Kelly Reichardt's third film is Wendy and Lucy, in which Michelle Williams' down-and-out hipster, Wendy, searches for the director's dog, Lucy. In KR's previous film, Old Joy--not to be confused with Oldboy--I thought Lucy's performance edged out that film's leads, but here Williams holds her own.

And more so. This is a superb film and it's built around Williams like a little cabin in the redwoods. It seems somehow cozy and expansive, though there's nothing cozy about the futility, the darkness, knawing at the edges of this simple story. I'm not the first to be struck by its similarity to Carver, though it's actually based on a story by Jonathan Raymond.

I was impressed with the rigor and beauty of Old Joy, but ultimately didn't have enough curiousity about the characters to sustain the narrative minimalism. Here it was different. In Carver's best work, his effects come across in how the reader constructs the spaces between what he's given us and tries to resolve what he's denied us. Reichardt, too, allows us to know very little for sure about our heroine (that is to say, Wendy). She's "passing through," she's estranged from her family, she's counting her last hundreds in her drive across country, hoping to make it to the canneries of Alaska. Her golden retriever mix, Lucy, is pretty much all she has.

But we don't get cheap clues or clumsy exposition or voice-over or flashbacks or really anything more to help us fill in any other facts of Wendy's life. Rail-thin, she's largely desexualized in her hipster boy-clothes and cropped haircut, unless you like that sort of thing. She's still rather stunning, of course, because it's a movie and she's Michelle Williams. For that reason and because she's so down-and-out, she has our sympathy from the beginning.
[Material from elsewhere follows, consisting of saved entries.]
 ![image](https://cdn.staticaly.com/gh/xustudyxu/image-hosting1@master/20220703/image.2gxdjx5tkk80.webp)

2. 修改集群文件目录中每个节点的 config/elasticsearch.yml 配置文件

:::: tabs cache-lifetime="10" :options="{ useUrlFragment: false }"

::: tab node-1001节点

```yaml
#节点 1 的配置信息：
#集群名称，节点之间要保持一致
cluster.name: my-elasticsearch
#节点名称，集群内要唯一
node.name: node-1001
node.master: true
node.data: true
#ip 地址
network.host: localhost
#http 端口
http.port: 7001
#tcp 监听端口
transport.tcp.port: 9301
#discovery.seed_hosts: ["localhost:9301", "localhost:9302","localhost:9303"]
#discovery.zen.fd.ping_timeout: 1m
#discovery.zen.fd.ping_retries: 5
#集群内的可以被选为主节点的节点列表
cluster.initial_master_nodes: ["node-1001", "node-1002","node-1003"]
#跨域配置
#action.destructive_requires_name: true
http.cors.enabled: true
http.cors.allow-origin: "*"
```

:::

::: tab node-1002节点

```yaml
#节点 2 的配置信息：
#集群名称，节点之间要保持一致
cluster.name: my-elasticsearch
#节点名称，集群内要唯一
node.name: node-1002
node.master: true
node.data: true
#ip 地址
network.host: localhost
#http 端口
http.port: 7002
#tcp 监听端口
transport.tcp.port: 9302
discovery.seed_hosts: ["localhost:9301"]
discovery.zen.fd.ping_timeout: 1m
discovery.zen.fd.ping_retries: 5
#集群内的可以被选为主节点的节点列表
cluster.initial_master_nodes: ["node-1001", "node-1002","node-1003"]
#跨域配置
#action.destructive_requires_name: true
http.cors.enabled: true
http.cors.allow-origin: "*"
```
And she continues to have it, for the most part, but throughout the film--and days later, it seems--many questions spin out from her circumstances, even as they deteroriate. It's a wonder to be watching a film that depends on you to help construct what you're seeing and doesn't simply spoon feed you. Wendy and Lucy, in its still, quiet way, constantly asks you to respond. What would you do in her shoes? Would you help her? How did she get here? What's the right move? How did she screw her life up like this? How far away from this am I? Your sympathies shift moment to moment as you scrutinize her more and more closely.

The film encourages--demands, really--a deep, close reading. Like Gus Van Sant's best work, Wendy and Lucy cannot merely be watched. To do so, frankly, is to risk boredom--it would be like watching someone else play a game. These films are meant to be engaged with, stepped into, like Mia Farrow in The Purple Rose of Cairo.

Lucy the dog, by the way, is a remarkable screen performer. She was such a good doggie in Old Joy that she upstaged pretty much that whole movie by her very...well, joy, actually. Hmm, I think I've just realized something. Anyway, her long absence in the new film lends the story its dread, touching on, in its neo-realist way, the Northwest Gothic dread of Twin Peaks, the dark whistling pines at the forest's edge a metaphor for the unspeakable state of nature beyond.

We fear for Wendy that, though things look bad now, they may get much worse just down the road.